_Provided records_.
*-*-*
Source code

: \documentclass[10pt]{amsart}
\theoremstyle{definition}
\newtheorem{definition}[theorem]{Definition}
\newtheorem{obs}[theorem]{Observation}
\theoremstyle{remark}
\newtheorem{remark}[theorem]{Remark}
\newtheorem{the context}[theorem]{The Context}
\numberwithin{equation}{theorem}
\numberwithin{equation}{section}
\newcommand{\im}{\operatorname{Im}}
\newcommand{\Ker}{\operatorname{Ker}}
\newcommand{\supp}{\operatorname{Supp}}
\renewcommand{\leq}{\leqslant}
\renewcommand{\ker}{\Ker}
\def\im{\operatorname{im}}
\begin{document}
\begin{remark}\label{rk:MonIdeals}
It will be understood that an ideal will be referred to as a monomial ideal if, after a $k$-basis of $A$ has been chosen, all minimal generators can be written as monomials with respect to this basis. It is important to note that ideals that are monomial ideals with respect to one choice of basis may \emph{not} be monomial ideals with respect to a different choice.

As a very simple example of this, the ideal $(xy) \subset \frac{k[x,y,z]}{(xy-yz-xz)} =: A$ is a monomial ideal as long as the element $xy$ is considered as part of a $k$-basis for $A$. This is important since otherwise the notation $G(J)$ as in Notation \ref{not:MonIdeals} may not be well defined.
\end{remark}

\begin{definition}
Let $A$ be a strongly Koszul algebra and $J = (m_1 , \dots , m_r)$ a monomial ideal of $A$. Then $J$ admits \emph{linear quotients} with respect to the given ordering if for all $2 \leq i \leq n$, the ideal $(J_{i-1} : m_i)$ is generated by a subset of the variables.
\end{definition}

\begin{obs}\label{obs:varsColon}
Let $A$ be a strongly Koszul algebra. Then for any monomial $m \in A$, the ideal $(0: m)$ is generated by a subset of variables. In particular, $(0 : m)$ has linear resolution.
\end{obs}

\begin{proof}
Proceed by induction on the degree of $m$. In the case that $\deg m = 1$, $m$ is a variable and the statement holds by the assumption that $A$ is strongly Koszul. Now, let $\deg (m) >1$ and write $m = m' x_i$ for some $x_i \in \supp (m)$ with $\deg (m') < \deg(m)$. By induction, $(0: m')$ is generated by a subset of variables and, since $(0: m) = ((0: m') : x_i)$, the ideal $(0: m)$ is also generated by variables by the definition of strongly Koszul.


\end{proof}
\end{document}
*-*-*
_The problem_.
Every entry, from first to last, is to be reproduced exactly.

_Answer below_.
Source code

: \documentclass[10pt]{amsart}
\theoremstyle{definition}
\newtheorem{definition}[theorem]{Definition}
\newtheorem{obs}[theorem]{Observation}
\theoremstyle{remark}
\newtheorem{remark}[theorem]{Remark}
\newtheorem{the context}[theorem]{The Context}
\numberwithin{equation}{theorem}
\numberwithin{equation}{section}
\newcommand{\im}{\operatorname{Im}}
\newcommand{\Ker}{\operatorname{Ker}}
\newcommand{\supp}{\operatorname{Supp}}
\renewcommand{\leq}{\leqslant}
\renewcommand{\ker}{\Ker}
\def\im{\operatorname{im}}
\begin{document}
\begin{remark}\label{rk:MonIdeals}
It will be understood that an ideal will be referred to as a monomial ideal if, after a $k$-basis of $A$ has been chosen, all minimal generators can be written as monomials with respect to this basis. It is important to note that ideals that are monomial ideals with respect to one choice of basis may \emph{not} be monomial ideals with respect to a different choice.

As a very simple example of this, the ideal $(xy) \subset \frac{k[x,y,z]}{(xy-yz-xz)} =: A$ is a monomial ideal as long as the element $xy$ is considered as part of a $k$-basis for $A$. This is important since otherwise the notation $G(J)$ as in Notation \ref{not:MonIdeals} may not be well defined.
\end{remark}

\begin{definition}
Let $A$ be a strongly Koszul algebra and $J = (m_1 , \dots , m_r)$ a monomial ideal of $A$. Then $J$ admits \emph{linear quotients} with respect to the given ordering if for all $2 \leq i \leq n$, the ideal $(J_{i-1} : m_i)$ is generated by a subset of the variables.
\end{definition}

\begin{obs}\label{obs:varsColon}
Let $A$ be a strongly Koszul algebra. Then for any monomial $m \in A$, the ideal $(0: m)$ is generated by a subset of variables. In particular, $(0 : m)$ has linear resolution.
\end{obs}

\begin{proof}
Proceed by induction on the degree of $m$. In the case that $\deg m = 1$, $m$ is a variable and the statement holds by the assumption that $A$ is strongly Koszul. Now, let $\deg (m) >1$ and write $m = m' x_i$ for some $x_i \in \supp (m)$ with $\deg (m') < \deg(m)$. By induction, $(0: m')$ is generated by a subset of variables and, since $(0: m) = ((0: m') : x_i)$, the ideal $(0: m)$ is also generated by variables by the definition of strongly Koszul.


\end{proof}
\end{document}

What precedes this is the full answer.